Intermittent low-grade fevers for the first two days following surgery are normal. If a patient’s temperature reaches 101 degrees, if the patient has chills, is not eating or drinking well, or if there are concerns about infection, Dr. Maranon should be contacted immediately.

Wound infections can rarely occur. These typically occur after the third or fourth post-surgical day.  Infections are accompanied by fevers, worsening swelling, and worsening pain or redness at the surgical sites. Fevers are usually higher than 101 degrees and persist for a few days. Swelling can occur in the mouth or be visible on the outside. Patients may also notice drainage of fluid, a bad taste in their mouth, or bad breath. Food or debris in the extraction site can be a source of infections. Infections must be suspected after an initial uneventful recovery or if a patient’s condition should worsen after initial improvement. In patients that had infections before surgery, persistent wound infections may not show improvement after surgery or antibiotic therapy. Cultures of the surgical site to determine bacteria responsible for the infection may need to be analyzed in the laboratory to determine the antibiotic therapy necessary to fight the infection.

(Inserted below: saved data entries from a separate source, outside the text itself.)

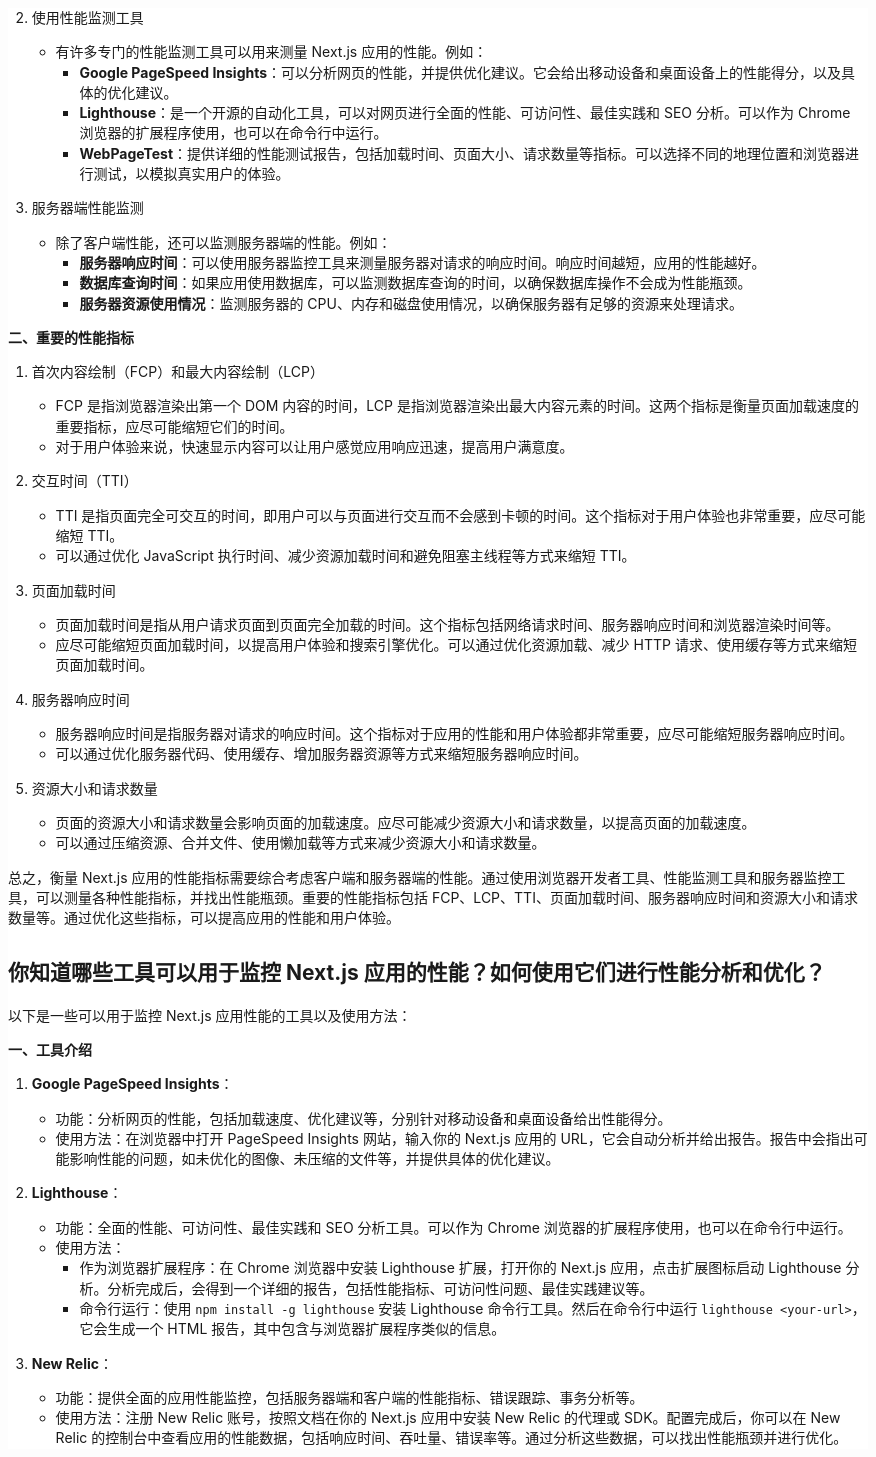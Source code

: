 2. 使用性能监测工具
   - 有许多专门的性能监测工具可以用来测量 Next.js 应用的性能。例如：
     - **Google PageSpeed Insights**：可以分析网页的性能，并提供优化建议。它会给出移动设备和桌面设备上的性能得分，以及具体的优化建议。
     - **Lighthouse**：是一个开源的自动化工具，可以对网页进行全面的性能、可访问性、最佳实践和 SEO 分析。可以作为 Chrome 浏览器的扩展程序使用，也可以在命令行中运行。
     - **WebPageTest**：提供详细的性能测试报告，包括加载时间、页面大小、请求数量等指标。可以选择不同的地理位置和浏览器进行测试，以模拟真实用户的体验。

3. 服务器端性能监测
   - 除了客户端性能，还可以监测服务器端的性能。例如：
     - **服务器响应时间**：可以使用服务器监控工具来测量服务器对请求的响应时间。响应时间越短，应用的性能越好。
     - **数据库查询时间**：如果应用使用数据库，可以监测数据库查询的时间，以确保数据库操作不会成为性能瓶颈。
     - **服务器资源使用情况**：监测服务器的 CPU、内存和磁盘使用情况，以确保服务器有足够的资源来处理请求。

**二、重要的性能指标**

1. 首次内容绘制（FCP）和最大内容绘制（LCP）
   - FCP 是指浏览器渲染出第一个 DOM 内容的时间，LCP 是指浏览器渲染出最大内容元素的时间。这两个指标是衡量页面加载速度的重要指标，应尽可能缩短它们的时间。
   - 对于用户体验来说，快速显示内容可以让用户感觉应用响应迅速，提高用户满意度。

2. 交互时间（TTI）
   - TTI 是指页面完全可交互的时间，即用户可以与页面进行交互而不会感到卡顿的时间。这个指标对于用户体验也非常重要，应尽可能缩短 TTI。
   - 可以通过优化 JavaScript 执行时间、减少资源加载时间和避免阻塞主线程等方式来缩短 TTI。

3. 页面加载时间
   - 页面加载时间是指从用户请求页面到页面完全加载的时间。这个指标包括网络请求时间、服务器响应时间和浏览器渲染时间等。
   - 应尽可能缩短页面加载时间，以提高用户体验和搜索引擎优化。可以通过优化资源加载、减少 HTTP 请求、使用缓存等方式来缩短页面加载时间。

4. 服务器响应时间
   - 服务器响应时间是指服务器对请求的响应时间。这个指标对于应用的性能和用户体验都非常重要，应尽可能缩短服务器响应时间。
   - 可以通过优化服务器代码、使用缓存、增加服务器资源等方式来缩短服务器响应时间。

5. 资源大小和请求数量
   - 页面的资源大小和请求数量会影响页面的加载速度。应尽可能减少资源大小和请求数量，以提高页面的加载速度。
   - 可以通过压缩资源、合并文件、使用懒加载等方式来减少资源大小和请求数量。

总之，衡量 Next.js 应用的性能指标需要综合考虑客户端和服务器端的性能。通过使用浏览器开发者工具、性能监测工具和服务器监控工具，可以测量各种性能指标，并找出性能瓶颈。重要的性能指标包括 FCP、LCP、TTI、页面加载时间、服务器响应时间和资源大小和请求数量等。通过优化这些指标，可以提高应用的性能和用户体验。

## 你知道哪些工具可以用于监控 Next.js 应用的性能？如何使用它们进行性能分析和优化？
以下是一些可以用于监控 Next.js 应用性能的工具以及使用方法：

**一、工具介绍**

1. **Google PageSpeed Insights**：
   - 功能：分析网页的性能，包括加载速度、优化建议等，分别针对移动设备和桌面设备给出性能得分。
   - 使用方法：在浏览器中打开 PageSpeed Insights 网站，输入你的 Next.js 应用的 URL，它会自动分析并给出报告。报告中会指出可能影响性能的问题，如未优化的图像、未压缩的文件等，并提供具体的优化建议。

2. **Lighthouse**：
   - 功能：全面的性能、可访问性、最佳实践和 SEO 分析工具。可以作为 Chrome 浏览器的扩展程序使用，也可以在命令行中运行。
   - 使用方法：
     - 作为浏览器扩展程序：在 Chrome 浏览器中安装 Lighthouse 扩展，打开你的 Next.js 应用，点击扩展图标启动 Lighthouse 分析。分析完成后，会得到一个详细的报告，包括性能指标、可访问性问题、最佳实践建议等。
     - 命令行运行：使用 `npm install -g lighthouse` 安装 Lighthouse 命令行工具。然后在命令行中运行 `lighthouse <your-url>`，它会生成一个 HTML 报告，其中包含与浏览器扩展程序类似的信息。

3. **New Relic**：
   - 功能：提供全面的应用性能监控，包括服务器端和客户端的性能指标、错误跟踪、事务分析等。
   - 使用方法：注册 New Relic 账号，按照文档在你的 Next.js 应用中安装 New Relic 的代理或 SDK。配置完成后，你可以在 New Relic 的控制台中查看应用的性能数据，包括响应时间、吞吐量、错误率等。通过分析这些数据，可以找出性能瓶颈并进行优化。
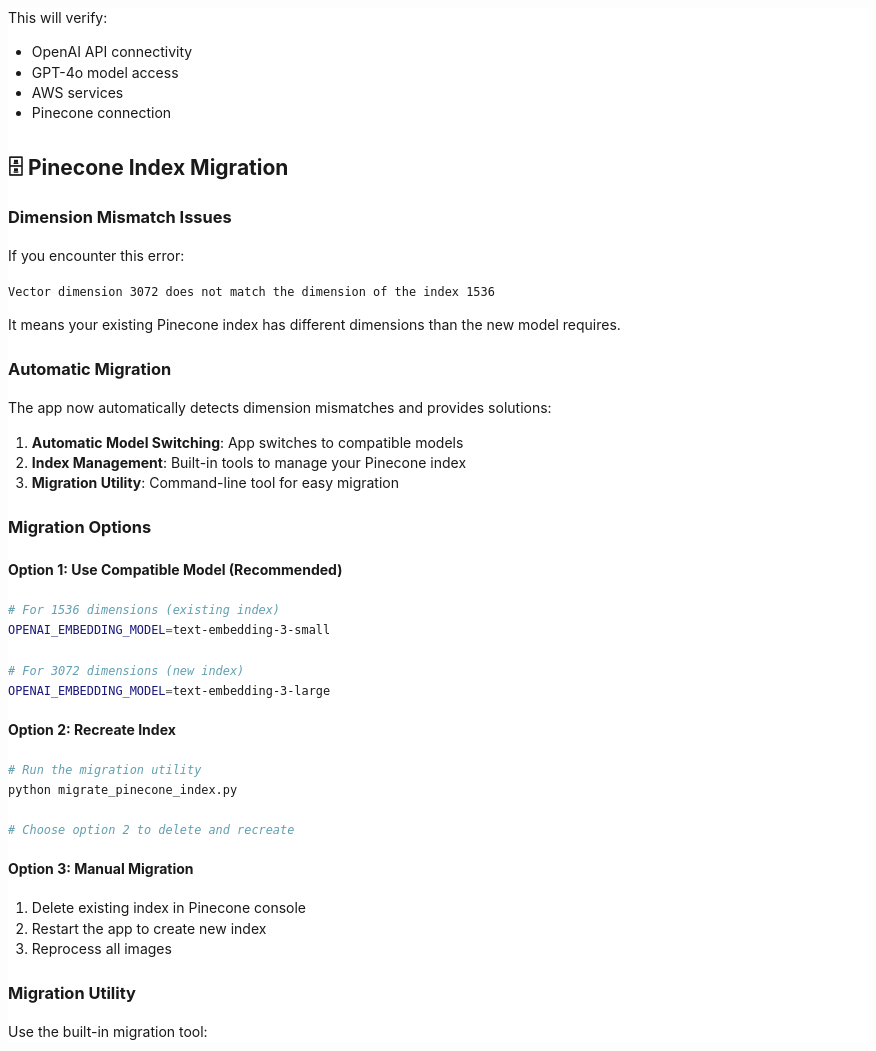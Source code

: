 This will verify:
- OpenAI API connectivity
- GPT-4o model access
- AWS services
- Pinecone connection

## 🗄️ Pinecone Index Migration

### Dimension Mismatch Issues

If you encounter this error:
```
Vector dimension 3072 does not match the dimension of the index 1536
```

It means your existing Pinecone index has different dimensions than the new model requires.

### Automatic Migration

The app now automatically detects dimension mismatches and provides solutions:

1. **Automatic Model Switching**: App switches to compatible models
2. **Index Management**: Built-in tools to manage your Pinecone index
3. **Migration Utility**: Command-line tool for easy migration

### Migration Options

#### Option 1: Use Compatible Model (Recommended)
```bash
# For 1536 dimensions (existing index)
OPENAI_EMBEDDING_MODEL=text-embedding-3-small

# For 3072 dimensions (new index)
OPENAI_EMBEDDING_MODEL=text-embedding-3-large
```

#### Option 2: Recreate Index
```bash
# Run the migration utility
python migrate_pinecone_index.py

# Choose option 2 to delete and recreate
```

#### Option 3: Manual Migration
1. Delete existing index in Pinecone console
2. Restart the app to create new index
3. Reprocess all images

### Migration Utility

Use the built-in migration tool:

Patients that are at risk for infection frequently have had chronic problems with infections at the surgical sites, or have been previously prescribed multiple courses of antibiotics for infections. Other patients that are at risk for infection include patients with medical conditions that compromise the immune system (diabetes, on long-term steroid treatment or with organ transplants), patients on steroid or other immunosuppressant medications, smokers, patients with poor oral hygiene and who have dental or periodontal disease, and patients with poor nutrition or who are in poor health.

Treatment of infections may require longer courses of antibiotics or multiple antibiotics. Occasionally, patients may require additional surgery to drain the infection. On the rarest of occasions, hospitalization for intravenous antibiotics and observation may be necessary.